[The task] Beneath this task are records; print exactly the stretch of them from the line with "## Initial Worksation Setup" through the line with "1. Open VS Code", both ends included.
══ Input records ══
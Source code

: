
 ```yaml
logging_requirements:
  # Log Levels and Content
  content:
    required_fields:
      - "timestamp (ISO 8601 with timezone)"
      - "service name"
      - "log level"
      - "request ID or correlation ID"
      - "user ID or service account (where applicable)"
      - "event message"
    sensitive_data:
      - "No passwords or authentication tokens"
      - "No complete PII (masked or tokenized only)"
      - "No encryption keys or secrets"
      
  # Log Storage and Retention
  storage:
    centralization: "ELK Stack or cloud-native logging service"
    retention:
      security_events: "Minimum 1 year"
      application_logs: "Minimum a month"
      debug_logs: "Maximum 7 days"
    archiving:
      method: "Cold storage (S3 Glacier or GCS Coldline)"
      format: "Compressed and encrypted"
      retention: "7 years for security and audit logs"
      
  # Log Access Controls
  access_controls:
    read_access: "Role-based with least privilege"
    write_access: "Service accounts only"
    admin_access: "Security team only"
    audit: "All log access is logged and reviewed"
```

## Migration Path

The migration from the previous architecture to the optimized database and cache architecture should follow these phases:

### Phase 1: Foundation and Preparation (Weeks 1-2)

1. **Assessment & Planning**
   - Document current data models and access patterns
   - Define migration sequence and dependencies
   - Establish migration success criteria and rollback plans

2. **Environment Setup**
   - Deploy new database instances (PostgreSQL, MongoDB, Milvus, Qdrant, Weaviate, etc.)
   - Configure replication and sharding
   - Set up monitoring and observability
═══
══ Input records ══
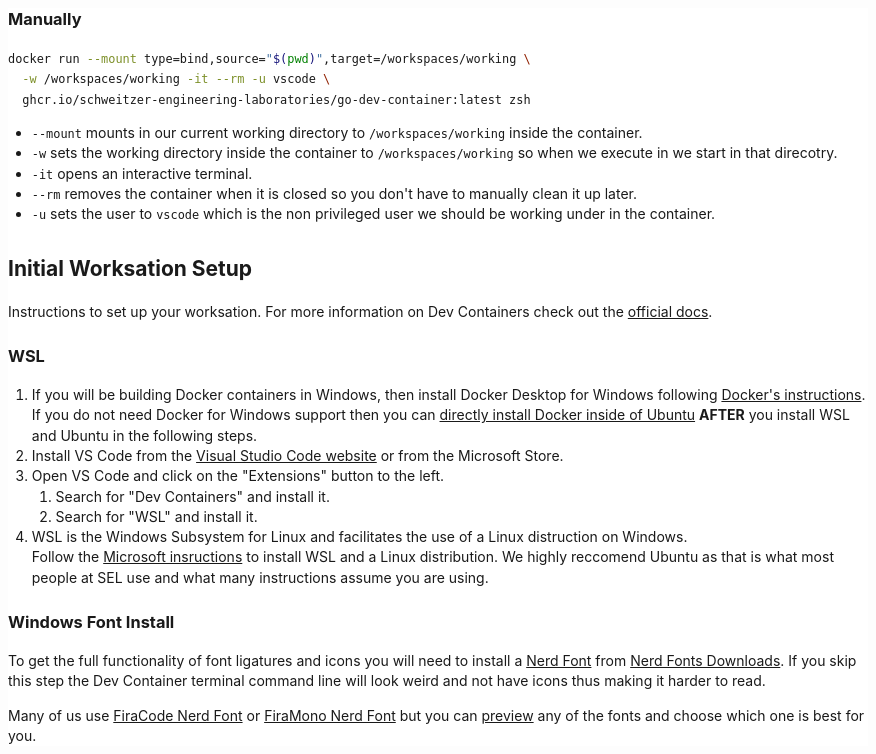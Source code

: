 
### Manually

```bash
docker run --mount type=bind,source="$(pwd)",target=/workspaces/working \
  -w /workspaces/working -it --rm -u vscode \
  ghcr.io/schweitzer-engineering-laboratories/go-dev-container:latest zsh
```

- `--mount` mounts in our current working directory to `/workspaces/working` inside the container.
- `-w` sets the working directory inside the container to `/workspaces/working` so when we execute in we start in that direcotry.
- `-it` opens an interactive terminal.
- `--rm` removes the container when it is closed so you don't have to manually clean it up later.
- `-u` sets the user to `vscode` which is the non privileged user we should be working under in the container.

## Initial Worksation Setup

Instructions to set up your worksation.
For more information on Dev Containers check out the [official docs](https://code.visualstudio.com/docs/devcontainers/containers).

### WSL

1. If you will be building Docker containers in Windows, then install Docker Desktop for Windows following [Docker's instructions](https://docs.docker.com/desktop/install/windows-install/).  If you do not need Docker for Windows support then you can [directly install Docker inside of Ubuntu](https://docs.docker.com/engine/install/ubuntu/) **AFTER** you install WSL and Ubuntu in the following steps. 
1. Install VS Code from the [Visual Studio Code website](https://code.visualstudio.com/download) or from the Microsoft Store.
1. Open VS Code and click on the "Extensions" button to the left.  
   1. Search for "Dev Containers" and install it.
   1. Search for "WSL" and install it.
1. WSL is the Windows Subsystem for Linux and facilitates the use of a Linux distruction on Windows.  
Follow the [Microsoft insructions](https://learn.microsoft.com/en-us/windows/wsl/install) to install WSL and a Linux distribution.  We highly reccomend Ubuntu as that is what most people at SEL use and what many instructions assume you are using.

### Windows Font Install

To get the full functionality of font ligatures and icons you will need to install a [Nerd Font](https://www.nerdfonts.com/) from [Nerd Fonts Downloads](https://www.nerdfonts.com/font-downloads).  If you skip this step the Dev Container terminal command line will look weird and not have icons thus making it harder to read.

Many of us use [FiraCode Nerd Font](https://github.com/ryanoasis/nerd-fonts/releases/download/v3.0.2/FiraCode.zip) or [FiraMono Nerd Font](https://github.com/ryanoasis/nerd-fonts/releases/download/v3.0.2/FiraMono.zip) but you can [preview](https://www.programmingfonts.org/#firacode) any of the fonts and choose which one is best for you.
═══
══ Input records ══
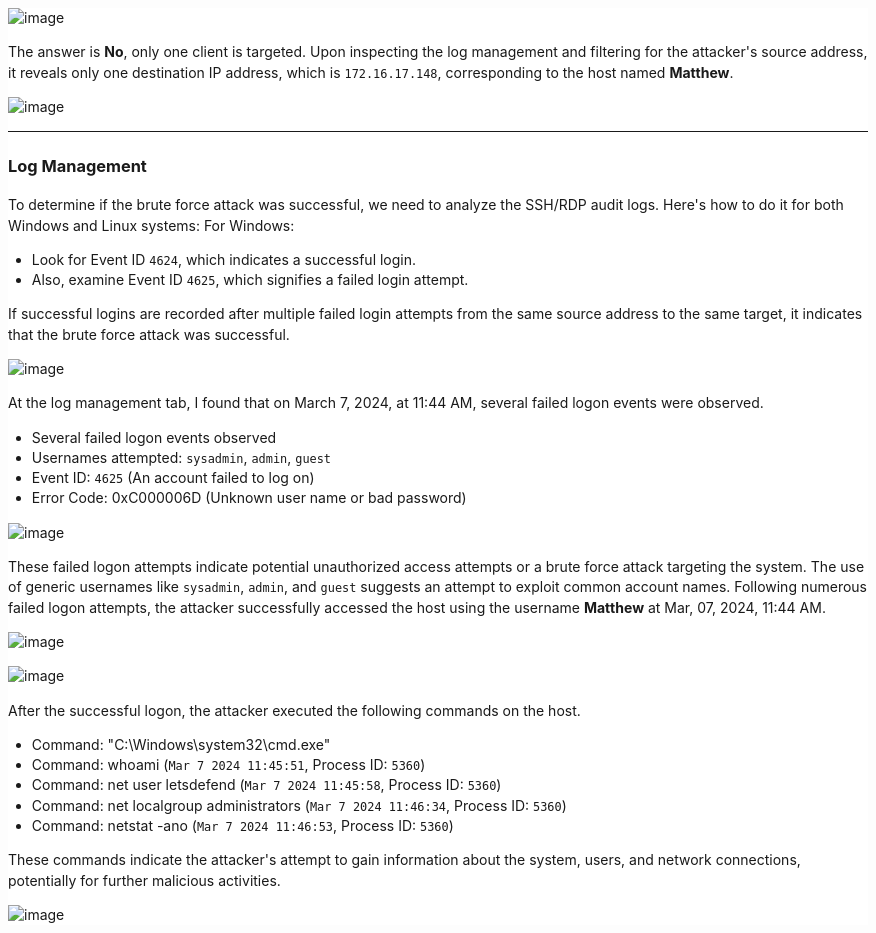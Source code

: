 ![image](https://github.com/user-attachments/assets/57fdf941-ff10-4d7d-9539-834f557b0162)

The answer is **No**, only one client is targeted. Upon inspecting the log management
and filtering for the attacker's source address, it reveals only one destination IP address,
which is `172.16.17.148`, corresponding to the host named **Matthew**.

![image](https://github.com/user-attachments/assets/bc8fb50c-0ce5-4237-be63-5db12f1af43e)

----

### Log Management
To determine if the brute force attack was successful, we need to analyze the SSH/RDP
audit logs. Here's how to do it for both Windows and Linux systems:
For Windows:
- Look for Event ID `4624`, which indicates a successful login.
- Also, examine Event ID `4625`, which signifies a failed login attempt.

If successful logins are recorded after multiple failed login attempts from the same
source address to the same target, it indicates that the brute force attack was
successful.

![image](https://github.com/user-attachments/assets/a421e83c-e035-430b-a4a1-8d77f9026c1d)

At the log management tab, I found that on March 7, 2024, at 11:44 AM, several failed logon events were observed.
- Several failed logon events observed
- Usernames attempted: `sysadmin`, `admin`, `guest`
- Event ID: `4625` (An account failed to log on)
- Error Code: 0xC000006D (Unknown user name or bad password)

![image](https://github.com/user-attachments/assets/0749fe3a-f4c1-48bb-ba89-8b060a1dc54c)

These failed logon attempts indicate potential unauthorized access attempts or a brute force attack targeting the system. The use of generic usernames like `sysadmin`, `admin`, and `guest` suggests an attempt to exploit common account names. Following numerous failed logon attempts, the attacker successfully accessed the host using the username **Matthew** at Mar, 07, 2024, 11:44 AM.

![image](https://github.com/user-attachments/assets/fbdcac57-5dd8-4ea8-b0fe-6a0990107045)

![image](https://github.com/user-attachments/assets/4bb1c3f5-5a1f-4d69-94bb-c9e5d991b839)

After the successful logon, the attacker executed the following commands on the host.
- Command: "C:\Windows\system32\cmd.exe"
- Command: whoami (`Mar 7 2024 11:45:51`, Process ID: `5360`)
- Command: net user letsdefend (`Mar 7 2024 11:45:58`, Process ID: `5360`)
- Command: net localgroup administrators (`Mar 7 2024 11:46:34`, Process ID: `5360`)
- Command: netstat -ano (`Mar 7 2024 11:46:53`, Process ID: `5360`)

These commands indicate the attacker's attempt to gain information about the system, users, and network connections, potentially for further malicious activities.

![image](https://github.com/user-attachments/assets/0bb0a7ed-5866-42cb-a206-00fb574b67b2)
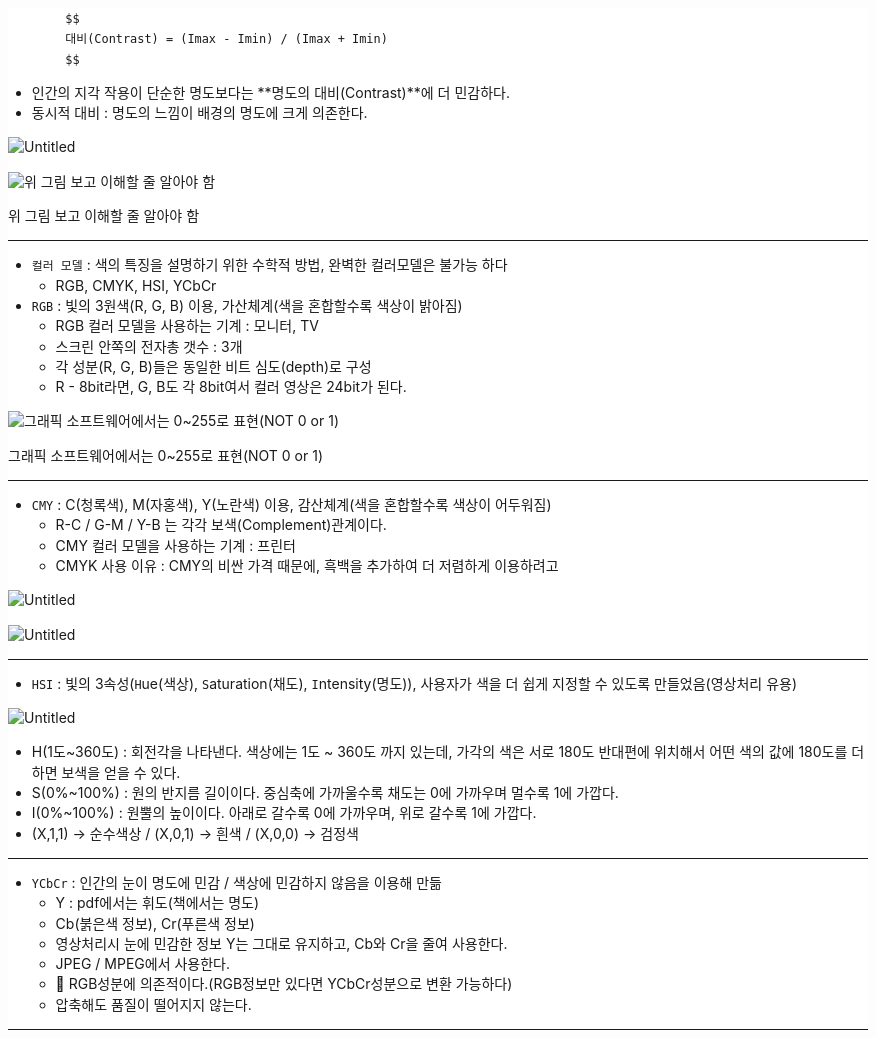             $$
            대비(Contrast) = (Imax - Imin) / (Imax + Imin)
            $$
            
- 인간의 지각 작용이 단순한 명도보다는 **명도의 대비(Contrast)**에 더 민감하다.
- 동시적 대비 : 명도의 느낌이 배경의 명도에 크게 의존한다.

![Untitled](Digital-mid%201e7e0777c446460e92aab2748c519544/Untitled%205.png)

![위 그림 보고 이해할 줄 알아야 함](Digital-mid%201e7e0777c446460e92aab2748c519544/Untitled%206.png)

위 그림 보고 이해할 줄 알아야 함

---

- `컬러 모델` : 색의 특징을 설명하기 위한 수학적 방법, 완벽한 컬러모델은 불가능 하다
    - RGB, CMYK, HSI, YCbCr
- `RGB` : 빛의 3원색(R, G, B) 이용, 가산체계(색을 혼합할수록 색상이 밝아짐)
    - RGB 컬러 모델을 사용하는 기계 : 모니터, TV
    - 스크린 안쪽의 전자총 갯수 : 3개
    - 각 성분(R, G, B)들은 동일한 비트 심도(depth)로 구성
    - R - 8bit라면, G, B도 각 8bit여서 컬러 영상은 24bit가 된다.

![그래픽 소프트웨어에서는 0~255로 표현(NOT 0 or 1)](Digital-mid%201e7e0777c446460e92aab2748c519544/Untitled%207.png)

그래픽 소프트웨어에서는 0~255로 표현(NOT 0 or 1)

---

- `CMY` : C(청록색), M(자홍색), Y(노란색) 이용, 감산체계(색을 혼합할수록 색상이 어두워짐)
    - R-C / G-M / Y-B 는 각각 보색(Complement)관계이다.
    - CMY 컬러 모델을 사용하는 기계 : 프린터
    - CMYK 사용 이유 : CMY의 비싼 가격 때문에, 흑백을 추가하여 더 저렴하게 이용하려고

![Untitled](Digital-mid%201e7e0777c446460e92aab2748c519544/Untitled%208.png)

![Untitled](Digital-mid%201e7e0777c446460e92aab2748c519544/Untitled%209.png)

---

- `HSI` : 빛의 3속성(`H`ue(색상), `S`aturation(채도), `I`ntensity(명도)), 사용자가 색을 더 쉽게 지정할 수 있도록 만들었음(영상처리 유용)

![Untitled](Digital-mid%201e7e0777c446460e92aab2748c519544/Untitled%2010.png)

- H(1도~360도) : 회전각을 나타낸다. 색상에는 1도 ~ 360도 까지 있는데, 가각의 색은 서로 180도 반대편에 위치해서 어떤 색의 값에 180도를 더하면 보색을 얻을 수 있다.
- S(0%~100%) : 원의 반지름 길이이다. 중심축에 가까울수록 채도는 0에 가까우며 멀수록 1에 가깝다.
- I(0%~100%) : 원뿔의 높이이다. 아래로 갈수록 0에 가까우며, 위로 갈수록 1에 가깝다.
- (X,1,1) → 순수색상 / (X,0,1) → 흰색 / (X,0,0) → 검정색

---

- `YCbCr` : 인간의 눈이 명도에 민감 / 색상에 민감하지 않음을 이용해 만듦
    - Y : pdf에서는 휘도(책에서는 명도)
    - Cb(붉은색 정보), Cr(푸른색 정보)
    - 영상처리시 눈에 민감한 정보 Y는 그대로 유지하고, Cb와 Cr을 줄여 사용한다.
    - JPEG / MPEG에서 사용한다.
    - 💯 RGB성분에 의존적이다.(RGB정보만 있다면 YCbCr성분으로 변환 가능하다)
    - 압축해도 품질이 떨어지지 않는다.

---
═══
[Solution for this problem]
## Initial Worksation Setup

Instructions to set up your worksation.
For more information on Dev Containers check out the [official docs](https://code.visualstudio.com/docs/devcontainers/containers).

### WSL

1. If you will be building Docker containers in Windows, then install Docker Desktop for Windows following [Docker's instructions](https://docs.docker.com/desktop/install/windows-install/).  If you do not need Docker for Windows support then you can [directly install Docker inside of Ubuntu](https://docs.docker.com/engine/install/ubuntu/) **AFTER** you install WSL and Ubuntu in the following steps. 
1. Install VS Code from the [Visual Studio Code website](https://code.visualstudio.com/download) or from the Microsoft Store.
1. Open VS Code and click on the "Extensions" button to the left.  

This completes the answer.